**Saved data entries**
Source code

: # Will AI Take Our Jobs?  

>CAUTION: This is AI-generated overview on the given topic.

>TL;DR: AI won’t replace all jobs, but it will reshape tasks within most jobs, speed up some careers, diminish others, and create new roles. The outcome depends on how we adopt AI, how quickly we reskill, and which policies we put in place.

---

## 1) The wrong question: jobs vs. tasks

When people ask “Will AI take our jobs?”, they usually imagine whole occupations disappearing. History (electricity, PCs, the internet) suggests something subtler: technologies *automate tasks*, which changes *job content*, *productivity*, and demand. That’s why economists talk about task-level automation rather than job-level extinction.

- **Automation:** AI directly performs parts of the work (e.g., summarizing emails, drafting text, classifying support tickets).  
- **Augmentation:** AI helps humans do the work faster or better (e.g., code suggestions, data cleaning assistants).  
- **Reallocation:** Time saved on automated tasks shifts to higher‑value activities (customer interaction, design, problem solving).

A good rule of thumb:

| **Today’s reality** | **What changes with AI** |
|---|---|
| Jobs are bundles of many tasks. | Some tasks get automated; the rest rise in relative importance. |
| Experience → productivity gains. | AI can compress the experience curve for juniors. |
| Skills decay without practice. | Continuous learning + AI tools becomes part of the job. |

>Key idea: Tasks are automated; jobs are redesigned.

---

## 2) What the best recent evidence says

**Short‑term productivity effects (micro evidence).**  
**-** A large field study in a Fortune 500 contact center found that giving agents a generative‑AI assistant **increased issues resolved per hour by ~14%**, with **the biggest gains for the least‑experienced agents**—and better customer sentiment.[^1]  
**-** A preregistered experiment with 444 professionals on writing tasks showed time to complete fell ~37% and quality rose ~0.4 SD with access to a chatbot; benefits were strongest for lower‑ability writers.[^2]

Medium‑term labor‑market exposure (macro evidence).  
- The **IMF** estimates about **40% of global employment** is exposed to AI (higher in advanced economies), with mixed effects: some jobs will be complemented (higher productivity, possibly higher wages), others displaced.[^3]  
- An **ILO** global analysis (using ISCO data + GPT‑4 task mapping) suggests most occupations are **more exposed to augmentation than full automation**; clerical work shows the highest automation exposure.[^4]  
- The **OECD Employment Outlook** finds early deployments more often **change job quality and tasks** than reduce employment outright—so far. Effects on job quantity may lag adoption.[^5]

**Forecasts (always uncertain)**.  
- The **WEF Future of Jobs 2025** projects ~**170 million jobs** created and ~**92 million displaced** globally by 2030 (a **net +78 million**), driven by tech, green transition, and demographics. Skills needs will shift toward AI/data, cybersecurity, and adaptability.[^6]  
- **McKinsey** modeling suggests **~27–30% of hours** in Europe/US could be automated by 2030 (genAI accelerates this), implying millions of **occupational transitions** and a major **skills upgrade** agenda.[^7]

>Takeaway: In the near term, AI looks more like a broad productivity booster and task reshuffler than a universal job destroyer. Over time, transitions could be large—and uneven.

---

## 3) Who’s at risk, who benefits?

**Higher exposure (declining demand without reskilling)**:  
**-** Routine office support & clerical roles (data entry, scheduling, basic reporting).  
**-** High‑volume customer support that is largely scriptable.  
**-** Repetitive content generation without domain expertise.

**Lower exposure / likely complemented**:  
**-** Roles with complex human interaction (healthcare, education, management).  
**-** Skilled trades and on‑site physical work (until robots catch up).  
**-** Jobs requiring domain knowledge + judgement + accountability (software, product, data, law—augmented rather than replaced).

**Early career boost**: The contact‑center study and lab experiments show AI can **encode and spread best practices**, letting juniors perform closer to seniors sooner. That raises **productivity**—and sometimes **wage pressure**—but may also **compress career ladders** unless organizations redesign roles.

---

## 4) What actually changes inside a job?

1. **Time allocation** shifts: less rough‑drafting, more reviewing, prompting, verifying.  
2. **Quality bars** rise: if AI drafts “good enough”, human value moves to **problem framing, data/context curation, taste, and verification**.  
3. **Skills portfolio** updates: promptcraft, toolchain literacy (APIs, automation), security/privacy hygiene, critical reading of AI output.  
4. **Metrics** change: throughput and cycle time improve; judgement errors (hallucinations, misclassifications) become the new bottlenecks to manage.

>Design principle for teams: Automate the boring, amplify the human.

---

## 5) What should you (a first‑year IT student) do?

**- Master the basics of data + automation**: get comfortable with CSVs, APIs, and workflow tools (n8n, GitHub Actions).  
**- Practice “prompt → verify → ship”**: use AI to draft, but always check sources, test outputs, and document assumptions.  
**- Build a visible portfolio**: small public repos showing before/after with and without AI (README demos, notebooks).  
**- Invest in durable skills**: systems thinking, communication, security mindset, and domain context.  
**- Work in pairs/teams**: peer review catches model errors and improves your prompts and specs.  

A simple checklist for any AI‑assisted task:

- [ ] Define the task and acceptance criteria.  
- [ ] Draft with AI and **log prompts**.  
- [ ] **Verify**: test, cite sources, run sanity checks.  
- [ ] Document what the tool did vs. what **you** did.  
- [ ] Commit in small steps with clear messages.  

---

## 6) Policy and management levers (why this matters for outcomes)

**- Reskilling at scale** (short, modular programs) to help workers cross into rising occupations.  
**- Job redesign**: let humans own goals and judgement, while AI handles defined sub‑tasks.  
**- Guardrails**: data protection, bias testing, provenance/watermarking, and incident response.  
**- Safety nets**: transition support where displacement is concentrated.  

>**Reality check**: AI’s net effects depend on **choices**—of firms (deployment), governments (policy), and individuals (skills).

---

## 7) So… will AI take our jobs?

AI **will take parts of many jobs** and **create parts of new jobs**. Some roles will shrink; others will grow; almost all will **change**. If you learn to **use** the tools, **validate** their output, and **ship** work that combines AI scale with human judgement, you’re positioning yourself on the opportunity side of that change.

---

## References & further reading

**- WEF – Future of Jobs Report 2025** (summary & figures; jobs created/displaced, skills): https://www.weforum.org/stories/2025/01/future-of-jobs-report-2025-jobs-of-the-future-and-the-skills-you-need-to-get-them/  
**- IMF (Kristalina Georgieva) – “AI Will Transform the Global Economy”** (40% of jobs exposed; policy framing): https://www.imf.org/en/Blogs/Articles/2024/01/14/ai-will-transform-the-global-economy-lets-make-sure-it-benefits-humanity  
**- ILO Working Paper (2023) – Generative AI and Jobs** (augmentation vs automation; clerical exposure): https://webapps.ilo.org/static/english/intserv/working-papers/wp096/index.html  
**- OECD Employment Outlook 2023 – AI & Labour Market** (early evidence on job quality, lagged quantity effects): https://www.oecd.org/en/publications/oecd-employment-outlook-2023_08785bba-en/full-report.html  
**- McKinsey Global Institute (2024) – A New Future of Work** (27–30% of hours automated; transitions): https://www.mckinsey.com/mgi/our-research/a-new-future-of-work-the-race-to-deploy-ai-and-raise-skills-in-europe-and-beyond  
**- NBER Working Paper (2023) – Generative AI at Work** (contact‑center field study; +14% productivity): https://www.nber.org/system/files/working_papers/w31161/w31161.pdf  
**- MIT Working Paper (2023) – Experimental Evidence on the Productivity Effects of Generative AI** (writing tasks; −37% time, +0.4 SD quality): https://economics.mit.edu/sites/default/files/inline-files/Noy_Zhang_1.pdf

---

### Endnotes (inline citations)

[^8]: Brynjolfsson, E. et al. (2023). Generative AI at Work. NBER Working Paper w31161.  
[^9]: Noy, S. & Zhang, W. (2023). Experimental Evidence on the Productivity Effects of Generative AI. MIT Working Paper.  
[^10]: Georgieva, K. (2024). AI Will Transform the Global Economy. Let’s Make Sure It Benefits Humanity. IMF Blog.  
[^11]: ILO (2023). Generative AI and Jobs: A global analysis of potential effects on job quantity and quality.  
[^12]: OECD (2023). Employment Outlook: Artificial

**PROMPT**
Restate every record verbatim.

**WRITTEN ANSWER**
Source code

: # Will AI Take Our Jobs?  

>CAUTION: This is AI-generated overview on the given topic.

>TL;DR: AI won’t replace all jobs, but it will reshape tasks within most jobs, speed up some careers, diminish others, and create new roles. The outcome depends on how we adopt AI, how quickly we reskill, and which policies we put in place.

---

## 1) The wrong question: jobs vs. tasks

When people ask “Will AI take our jobs?”, they usually imagine whole occupations disappearing. History (electricity, PCs, the internet) suggests something subtler: technologies *automate tasks*, which changes *job content*, *productivity*, and demand. That’s why economists talk about task-level automation rather than job-level extinction.

- **Automation:** AI directly performs parts of the work (e.g., summarizing emails, drafting text, classifying support tickets).  
- **Augmentation:** AI helps humans do the work faster or better (e.g., code suggestions, data cleaning assistants).  
- **Reallocation:** Time saved on automated tasks shifts to higher‑value activities (customer interaction, design, problem solving).

A good rule of thumb:

| **Today’s reality** | **What changes with AI** |
|---|---|
| Jobs are bundles of many tasks. | Some tasks get automated; the rest rise in relative importance. |
| Experience → productivity gains. | AI can compress the experience curve for juniors. |
| Skills decay without practice. | Continuous learning + AI tools becomes part of the job. |

>Key idea: Tasks are automated; jobs are redesigned.

---

## 2) What the best recent evidence says

**Short‑term productivity effects (micro evidence).**  
**-** A large field study in a Fortune 500 contact center found that giving agents a generative‑AI assistant **increased issues resolved per hour by ~14%**, with **the biggest gains for the least‑experienced agents**—and better customer sentiment.[^1]  
**-** A preregistered experiment with 444 professionals on writing tasks showed time to complete fell ~37% and quality rose ~0.4 SD with access to a chatbot; benefits were strongest for lower‑ability writers.[^2]

Medium‑term labor‑market exposure (macro evidence).  
- The **IMF** estimates about **40% of global employment** is exposed to AI (higher in advanced economies), with mixed effects: some jobs will be complemented (higher productivity, possibly higher wages), others displaced.[^3]  
- An **ILO** global analysis (using ISCO data + GPT‑4 task mapping) suggests most occupations are **more exposed to augmentation than full automation**; clerical work shows the highest automation exposure.[^4]  
- The **OECD Employment Outlook** finds early deployments more often **change job quality and tasks** than reduce employment outright—so far. Effects on job quantity may lag adoption.[^5]

**Forecasts (always uncertain)**.  
- The **WEF Future of Jobs 2025** projects ~**170 million jobs** created and ~**92 million displaced** globally by 2030 (a **net +78 million**), driven by tech, green transition, and demographics. Skills needs will shift toward AI/data, cybersecurity, and adaptability.[^6]  
- **McKinsey** modeling suggests **~27–30% of hours** in Europe/US could be automated by 2030 (genAI accelerates this), implying millions of **occupational transitions** and a major **skills upgrade** agenda.[^7]

>Takeaway: In the near term, AI looks more like a broad productivity booster and task reshuffler than a universal job destroyer. Over time, transitions could be large—and uneven.

---

## 3) Who’s at risk, who benefits?

**Higher exposure (declining demand without reskilling)**:  
**-** Routine office support & clerical roles (data entry, scheduling, basic reporting).  
**-** High‑volume customer support that is largely scriptable.  
**-** Repetitive content generation without domain expertise.

**Lower exposure / likely complemented**:  
**-** Roles with complex human interaction (healthcare, education, management).  
**-** Skilled trades and on‑site physical work (until robots catch up).  
**-** Jobs requiring domain knowledge + judgement + accountability (software, product, data, law—augmented rather than replaced).

**Early career boost**: The contact‑center study and lab experiments show AI can **encode and spread best practices**, letting juniors perform closer to seniors sooner. That raises **productivity**—and sometimes **wage pressure**—but may also **compress career ladders** unless organizations redesign roles.

---

## 4) What actually changes inside a job?

1. **Time allocation** shifts: less rough‑drafting, more reviewing, prompting, verifying.  
2. **Quality bars** rise: if AI drafts “good enough”, human value moves to **problem framing, data/context curation, taste, and verification**.  
3. **Skills portfolio** updates: promptcraft, toolchain literacy (APIs, automation), security/privacy hygiene, critical reading of AI output.  
4. **Metrics** change: throughput and cycle time improve; judgement errors (hallucinations, misclassifications) become the new bottlenecks to manage.

>Design principle for teams: Automate the boring, amplify the human.

---

## 5) What should you (a first‑year IT student) do?

**- Master the basics of data + automation**: get comfortable with CSVs, APIs, and workflow tools (n8n, GitHub Actions).  
**- Practice “prompt → verify → ship”**: use AI to draft, but always check sources, test outputs, and document assumptions.  
**- Build a visible portfolio**: small public repos showing before/after with and without AI (README demos, notebooks).  
**- Invest in durable skills**: systems thinking, communication, security mindset, and domain context.  
**- Work in pairs/teams**: peer review catches model errors and improves your prompts and specs.  

A simple checklist for any AI‑assisted task:

- [ ] Define the task and acceptance criteria.  
- [ ] Draft with AI and **log prompts**.  
- [ ] **Verify**: test, cite sources, run sanity checks.  
- [ ] Document what the tool did vs. what **you** did.  
- [ ] Commit in small steps with clear messages.  

---

## 6) Policy and management levers (why this matters for outcomes)

**- Reskilling at scale** (short, modular programs) to help workers cross into rising occupations.  
**- Job redesign**: let humans own goals and judgement, while AI handles defined sub‑tasks.  
**- Guardrails**: data protection, bias testing, provenance/watermarking, and incident response.  
**- Safety nets**: transition support where displacement is concentrated.  

>**Reality check**: AI’s net effects depend on **choices**—of firms (deployment), governments (policy), and individuals (skills).

---

## 7) So… will AI take our jobs?

AI **will take parts of many jobs** and **create parts of new jobs**. Some roles will shrink; others will grow; almost all will **change**. If you learn to **use** the tools, **validate** their output, and **ship** work that combines AI scale with human judgement, you’re positioning yourself on the opportunity side of that change.

---

## References & further reading

**- WEF – Future of Jobs Report 2025** (summary & figures; jobs created/displaced, skills): https://www.weforum.org/stories/2025/01/future-of-jobs-report-2025-jobs-of-the-future-and-the-skills-you-need-to-get-them/  
**- IMF (Kristalina Georgieva) – “AI Will Transform the Global Economy”** (40% of jobs exposed; policy framing): https://www.imf.org/en/Blogs/Articles/2024/01/14/ai-will-transform-the-global-economy-lets-make-sure-it-benefits-humanity  
**- ILO Working Paper (2023) – Generative AI and Jobs** (augmentation vs automation; clerical exposure): https://webapps.ilo.org/static/english/intserv/working-papers/wp096/index.html  
**- OECD Employment Outlook 2023 – AI & Labour Market** (early evidence on job quality, lagged quantity effects): https://www.oecd.org/en/publications/oecd-employment-outlook-2023_08785bba-en/full-report.html  
**- McKinsey Global Institute (2024) – A New Future of Work** (27–30% of hours automated; transitions): https://www.mckinsey.com/mgi/our-research/a-new-future-of-work-the-race-to-deploy-ai-and-raise-skills-in-europe-and-beyond  
**- NBER Working Paper (2023) – Generative AI at Work** (contact‑center field study; +14% productivity): https://www.nber.org/system/files/working_papers/w31161/w31161.pdf  
**- MIT Working Paper (2023) – Experimental Evidence on the Productivity Effects of Generative AI** (writing tasks; −37% time, +0.4 SD quality): https://economics.mit.edu/sites/default/files/inline-files/Noy_Zhang_1.pdf

---

### Endnotes (inline citations)

[^8]: Brynjolfsson, E. et al. (2023). Generative AI at Work. NBER Working Paper w31161.  
[^9]: Noy, S. & Zhang, W. (2023). Experimental Evidence on the Productivity Effects of Generative AI. MIT Working Paper.  
[^10]: Georgieva, K. (2024). AI Will Transform the Global Economy. Let’s Make Sure It Benefits Humanity. IMF Blog.  
[^11]: ILO (2023). Generative AI and Jobs: A global analysis of potential effects on job quantity and quality.  
[^12]: OECD (2023). Employment Outlook: Artificial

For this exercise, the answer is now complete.